→ **SUPPLIED RECORDS**:

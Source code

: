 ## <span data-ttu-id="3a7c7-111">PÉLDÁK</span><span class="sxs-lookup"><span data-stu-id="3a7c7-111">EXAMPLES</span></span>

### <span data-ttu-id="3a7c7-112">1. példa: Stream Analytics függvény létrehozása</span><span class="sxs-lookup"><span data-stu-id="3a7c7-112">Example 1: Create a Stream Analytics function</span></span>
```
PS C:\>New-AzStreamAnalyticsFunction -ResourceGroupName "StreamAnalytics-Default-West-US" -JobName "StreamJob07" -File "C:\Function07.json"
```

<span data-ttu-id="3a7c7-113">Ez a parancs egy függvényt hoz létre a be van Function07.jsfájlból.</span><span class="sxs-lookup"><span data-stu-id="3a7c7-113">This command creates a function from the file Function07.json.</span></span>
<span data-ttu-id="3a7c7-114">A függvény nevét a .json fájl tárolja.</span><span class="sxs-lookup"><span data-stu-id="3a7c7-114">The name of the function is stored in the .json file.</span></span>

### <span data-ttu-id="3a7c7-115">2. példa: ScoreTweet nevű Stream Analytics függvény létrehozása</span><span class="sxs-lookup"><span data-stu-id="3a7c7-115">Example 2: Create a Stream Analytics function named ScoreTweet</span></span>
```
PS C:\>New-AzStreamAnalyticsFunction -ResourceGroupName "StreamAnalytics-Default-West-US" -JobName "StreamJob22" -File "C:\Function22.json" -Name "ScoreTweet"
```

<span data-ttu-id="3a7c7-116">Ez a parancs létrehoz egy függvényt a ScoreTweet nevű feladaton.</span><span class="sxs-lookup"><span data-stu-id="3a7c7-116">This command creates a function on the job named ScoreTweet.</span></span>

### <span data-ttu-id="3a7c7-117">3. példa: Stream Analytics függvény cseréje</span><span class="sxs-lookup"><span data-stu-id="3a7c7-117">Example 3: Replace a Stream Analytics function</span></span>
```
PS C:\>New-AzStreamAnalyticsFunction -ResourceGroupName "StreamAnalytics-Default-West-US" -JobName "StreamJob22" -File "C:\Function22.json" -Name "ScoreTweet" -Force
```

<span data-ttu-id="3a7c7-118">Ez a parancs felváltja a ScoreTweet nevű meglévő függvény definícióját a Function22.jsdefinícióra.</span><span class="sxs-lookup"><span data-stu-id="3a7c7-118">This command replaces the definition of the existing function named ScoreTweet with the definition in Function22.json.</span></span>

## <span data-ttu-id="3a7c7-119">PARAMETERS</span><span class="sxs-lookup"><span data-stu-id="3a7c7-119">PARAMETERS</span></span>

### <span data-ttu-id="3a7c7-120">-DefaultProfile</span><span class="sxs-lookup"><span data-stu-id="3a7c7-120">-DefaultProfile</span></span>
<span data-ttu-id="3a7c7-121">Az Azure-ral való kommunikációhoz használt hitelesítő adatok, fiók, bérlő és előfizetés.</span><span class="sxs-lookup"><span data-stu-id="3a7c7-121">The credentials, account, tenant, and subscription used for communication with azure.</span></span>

→ **EXERCISE DIRECTIONS**: Return every line of the records in which the word "AzStreamAnalyticsFunction" is found.

→ **OUTPUT FOR THIS TASK**:
PS C:\>New-AzStreamAnalyticsFunction -ResourceGroupName "StreamAnalytics-Default-West-US" -JobName "StreamJob07" -File "C:\Function07.json"
PS C:\>New-AzStreamAnalyticsFunction -ResourceGroupName "StreamAnalytics-Default-West-US" -JobName "StreamJob22" -File "C:\Function22.json" -Name "ScoreTweet"
PS C:\>New-AzStreamAnalyticsFunction -ResourceGroupName "StreamAnalytics-Default-West-US" -JobName "StreamJob22" -File "C:\Function22.json" -Name "ScoreTweet" -Force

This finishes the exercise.